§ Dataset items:
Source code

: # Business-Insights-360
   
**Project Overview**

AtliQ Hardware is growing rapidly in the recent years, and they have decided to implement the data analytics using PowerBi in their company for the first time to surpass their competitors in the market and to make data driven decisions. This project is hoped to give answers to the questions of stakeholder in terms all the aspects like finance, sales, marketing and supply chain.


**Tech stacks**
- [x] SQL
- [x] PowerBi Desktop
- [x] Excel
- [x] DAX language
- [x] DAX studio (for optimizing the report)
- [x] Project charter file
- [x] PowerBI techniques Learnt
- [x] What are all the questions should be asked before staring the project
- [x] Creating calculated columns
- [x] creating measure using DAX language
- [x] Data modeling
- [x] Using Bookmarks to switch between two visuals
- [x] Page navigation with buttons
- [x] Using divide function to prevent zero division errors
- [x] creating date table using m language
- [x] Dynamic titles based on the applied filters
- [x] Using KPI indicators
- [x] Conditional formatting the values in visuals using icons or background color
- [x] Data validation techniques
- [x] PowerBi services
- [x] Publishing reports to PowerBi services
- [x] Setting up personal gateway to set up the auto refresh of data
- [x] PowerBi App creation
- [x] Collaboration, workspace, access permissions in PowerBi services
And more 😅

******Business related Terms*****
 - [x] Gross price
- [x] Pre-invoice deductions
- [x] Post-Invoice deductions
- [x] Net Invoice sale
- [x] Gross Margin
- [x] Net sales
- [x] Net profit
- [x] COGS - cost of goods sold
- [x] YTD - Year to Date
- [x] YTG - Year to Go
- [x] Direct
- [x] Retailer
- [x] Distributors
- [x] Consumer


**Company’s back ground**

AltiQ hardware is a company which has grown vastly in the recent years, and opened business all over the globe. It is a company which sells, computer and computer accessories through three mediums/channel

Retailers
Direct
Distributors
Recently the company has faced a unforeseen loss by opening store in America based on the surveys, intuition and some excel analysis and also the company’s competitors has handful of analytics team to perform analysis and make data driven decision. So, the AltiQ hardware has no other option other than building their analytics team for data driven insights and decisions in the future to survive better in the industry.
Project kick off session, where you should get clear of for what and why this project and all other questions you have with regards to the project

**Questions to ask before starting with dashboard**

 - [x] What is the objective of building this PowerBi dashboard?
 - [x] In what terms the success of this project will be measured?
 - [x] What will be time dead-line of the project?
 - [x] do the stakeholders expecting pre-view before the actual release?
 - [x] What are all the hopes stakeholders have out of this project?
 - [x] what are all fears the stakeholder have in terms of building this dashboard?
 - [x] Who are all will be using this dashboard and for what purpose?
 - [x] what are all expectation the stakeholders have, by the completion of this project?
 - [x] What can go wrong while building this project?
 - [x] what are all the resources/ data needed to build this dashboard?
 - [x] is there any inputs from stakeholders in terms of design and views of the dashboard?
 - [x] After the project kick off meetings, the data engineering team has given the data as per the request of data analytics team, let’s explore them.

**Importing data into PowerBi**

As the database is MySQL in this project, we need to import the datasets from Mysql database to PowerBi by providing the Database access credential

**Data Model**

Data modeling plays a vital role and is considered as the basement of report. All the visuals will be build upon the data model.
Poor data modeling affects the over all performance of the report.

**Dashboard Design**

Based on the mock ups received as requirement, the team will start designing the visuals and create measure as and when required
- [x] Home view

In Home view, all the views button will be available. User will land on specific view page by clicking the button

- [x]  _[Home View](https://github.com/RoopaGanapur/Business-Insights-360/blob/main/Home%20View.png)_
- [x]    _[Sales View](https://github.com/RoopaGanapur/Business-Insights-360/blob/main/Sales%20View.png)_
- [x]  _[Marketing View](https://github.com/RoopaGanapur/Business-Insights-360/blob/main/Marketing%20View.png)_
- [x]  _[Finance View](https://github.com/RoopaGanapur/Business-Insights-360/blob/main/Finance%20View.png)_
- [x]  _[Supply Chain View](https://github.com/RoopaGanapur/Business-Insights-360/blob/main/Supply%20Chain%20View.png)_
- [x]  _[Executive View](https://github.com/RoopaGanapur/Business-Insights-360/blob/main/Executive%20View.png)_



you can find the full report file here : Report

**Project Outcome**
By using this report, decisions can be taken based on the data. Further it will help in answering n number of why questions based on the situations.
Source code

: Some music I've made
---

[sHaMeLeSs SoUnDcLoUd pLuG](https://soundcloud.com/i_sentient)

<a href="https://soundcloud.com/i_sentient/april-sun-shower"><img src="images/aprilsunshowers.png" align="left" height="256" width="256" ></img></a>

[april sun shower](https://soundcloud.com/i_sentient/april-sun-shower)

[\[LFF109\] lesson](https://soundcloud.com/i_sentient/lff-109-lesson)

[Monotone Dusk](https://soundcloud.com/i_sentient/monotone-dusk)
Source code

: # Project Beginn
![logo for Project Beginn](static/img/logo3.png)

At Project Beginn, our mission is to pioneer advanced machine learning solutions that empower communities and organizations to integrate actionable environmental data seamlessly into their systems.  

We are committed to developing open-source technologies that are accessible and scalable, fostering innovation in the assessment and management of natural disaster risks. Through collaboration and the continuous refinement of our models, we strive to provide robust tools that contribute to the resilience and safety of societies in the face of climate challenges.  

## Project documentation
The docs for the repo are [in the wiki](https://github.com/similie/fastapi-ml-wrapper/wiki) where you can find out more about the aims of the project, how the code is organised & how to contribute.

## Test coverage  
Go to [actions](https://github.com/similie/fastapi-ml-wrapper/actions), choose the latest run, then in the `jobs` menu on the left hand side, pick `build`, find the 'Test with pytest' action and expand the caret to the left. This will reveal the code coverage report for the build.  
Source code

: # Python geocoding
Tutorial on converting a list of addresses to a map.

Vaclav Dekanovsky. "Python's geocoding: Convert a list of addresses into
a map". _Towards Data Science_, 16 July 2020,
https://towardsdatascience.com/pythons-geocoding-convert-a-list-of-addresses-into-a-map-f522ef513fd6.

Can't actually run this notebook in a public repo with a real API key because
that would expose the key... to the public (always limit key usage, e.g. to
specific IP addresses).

§ AIM OF THE TASK:
Each of the records should be written out precisely as given.

§ EXERCISE RESULT:
Source code

: # Business-Insights-360
   
**Project Overview**

AtliQ Hardware is growing rapidly in the recent years, and they have decided to implement the data analytics using PowerBi in their company for the first time to surpass their competitors in the market and to make data driven decisions. This project is hoped to give answers to the questions of stakeholder in terms all the aspects like finance, sales, marketing and supply chain.


**Tech stacks**
- [x] SQL
- [x] PowerBi Desktop
- [x] Excel
- [x] DAX language
- [x] DAX studio (for optimizing the report)
- [x] Project charter file
- [x] PowerBI techniques Learnt
- [x] What are all the questions should be asked before staring the project
- [x] Creating calculated columns
- [x] creating measure using DAX language
- [x] Data modeling
- [x] Using Bookmarks to switch between two visuals
- [x] Page navigation with buttons
- [x] Using divide function to prevent zero division errors
- [x] creating date table using m language
- [x] Dynamic titles based on the applied filters
- [x] Using KPI indicators
- [x] Conditional formatting the values in visuals using icons or background color
- [x] Data validation techniques
- [x] PowerBi services
- [x] Publishing reports to PowerBi services
- [x] Setting up personal gateway to set up the auto refresh of data
- [x] PowerBi App creation
- [x] Collaboration, workspace, access permissions in PowerBi services
And more 😅

******Business related Terms*****
 - [x] Gross price
- [x] Pre-invoice deductions
- [x] Post-Invoice deductions
- [x] Net Invoice sale
- [x] Gross Margin
- [x] Net sales
- [x] Net profit
- [x] COGS - cost of goods sold
- [x] YTD - Year to Date
- [x] YTG - Year to Go
- [x] Direct
- [x] Retailer
- [x] Distributors
- [x] Consumer


**Company’s back ground**

AltiQ hardware is a company which has grown vastly in the recent years, and opened business all over the globe. It is a company which sells, computer and computer accessories through three mediums/channel

Retailers
Direct
Distributors
Recently the company has faced a unforeseen loss by opening store in America based on the surveys, intuition and some excel analysis and also the company’s competitors has handful of analytics team to perform analysis and make data driven decision. So, the AltiQ hardware has no other option other than building their analytics team for data driven insights and decisions in the future to survive better in the industry.
Project kick off session, where you should get clear of for what and why this project and all other questions you have with regards to the project

**Questions to ask before starting with dashboard**

 - [x] What is the objective of building this PowerBi dashboard?
 - [x] In what terms the success of this project will be measured?
 - [x] What will be time dead-line of the project?
 - [x] do the stakeholders expecting pre-view before the actual release?
 - [x] What are all the hopes stakeholders have out of this project?
 - [x] what are all fears the stakeholder have in terms of building this dashboard?
 - [x] Who are all will be using this dashboard and for what purpose?
 - [x] what are all expectation the stakeholders have, by the completion of this project?
 - [x] What can go wrong while building this project?
 - [x] what are all the resources/ data needed to build this dashboard?
 - [x] is there any inputs from stakeholders in terms of design and views of the dashboard?
 - [x] After the project kick off meetings, the data engineering team has given the data as per the request of data analytics team, let’s explore them.

**Importing data into PowerBi**

As the database is MySQL in this project, we need to import the datasets from Mysql database to PowerBi by providing the Database access credential

**Data Model**

Data modeling plays a vital role and is considered as the basement of report. All the visuals will be build upon the data model.
Poor data modeling affects the over all performance of the report.

**Dashboard Design**

Based on the mock ups received as requirement, the team will start designing the visuals and create measure as and when required
- [x] Home view

In Home view, all the views button will be available. User will land on specific view page by clicking the button

- [x]  _[Home View](https://github.com/RoopaGanapur/Business-Insights-360/blob/main/Home%20View.png)_
- [x]    _[Sales View](https://github.com/RoopaGanapur/Business-Insights-360/blob/main/Sales%20View.png)_
- [x]  _[Marketing View](https://github.com/RoopaGanapur/Business-Insights-360/blob/main/Marketing%20View.png)_
- [x]  _[Finance View](https://github.com/RoopaGanapur/Business-Insights-360/blob/main/Finance%20View.png)_
- [x]  _[Supply Chain View](https://github.com/RoopaGanapur/Business-Insights-360/blob/main/Supply%20Chain%20View.png)_
- [x]  _[Executive View](https://github.com/RoopaGanapur/Business-Insights-360/blob/main/Executive%20View.png)_



you can find the full report file here : Report

**Project Outcome**
By using this report, decisions can be taken based on the data. Further it will help in answering n number of why questions based on the situations.
Source code

: Some music I've made
---

[sHaMeLeSs SoUnDcLoUd pLuG](https://soundcloud.com/i_sentient)

<a href="https://soundcloud.com/i_sentient/april-sun-shower"><img src="images/aprilsunshowers.png" align="left" height="256" width="256" ></img></a>

[april sun shower](https://soundcloud.com/i_sentient/april-sun-shower)

[\[LFF109\] lesson](https://soundcloud.com/i_sentient/lff-109-lesson)

[Monotone Dusk](https://soundcloud.com/i_sentient/monotone-dusk)
Source code

: # Project Beginn
![logo for Project Beginn](static/img/logo3.png)

At Project Beginn, our mission is to pioneer advanced machine learning solutions that empower communities and organizations to integrate actionable environmental data seamlessly into their systems.  

We are committed to developing open-source technologies that are accessible and scalable, fostering innovation in the assessment and management of natural disaster risks. Through collaboration and the continuous refinement of our models, we strive to provide robust tools that contribute to the resilience and safety of societies in the face of climate challenges.  

## Project documentation
The docs for the repo are [in the wiki](https://github.com/similie/fastapi-ml-wrapper/wiki) where you can find out more about the aims of the project, how the code is organised & how to contribute.

## Test coverage  
Go to [actions](https://github.com/similie/fastapi-ml-wrapper/actions), choose the latest run, then in the `jobs` menu on the left hand side, pick `build`, find the 'Test with pytest' action and expand the caret to the left. This will reveal the code coverage report for the build.  
Source code

: # Python geocoding
Tutorial on converting a list of addresses to a map.

Vaclav Dekanovsky. "Python's geocoding: Convert a list of addresses into
a map". _Towards Data Science_, 16 July 2020,
https://towardsdatascience.com/pythons-geocoding-convert-a-list-of-addresses-into-a-map-f522ef513fd6.

Can't actually run this notebook in a public repo with a real API key because
that would expose the key... to the public (always limit key usage, e.g. to
specific IP addresses).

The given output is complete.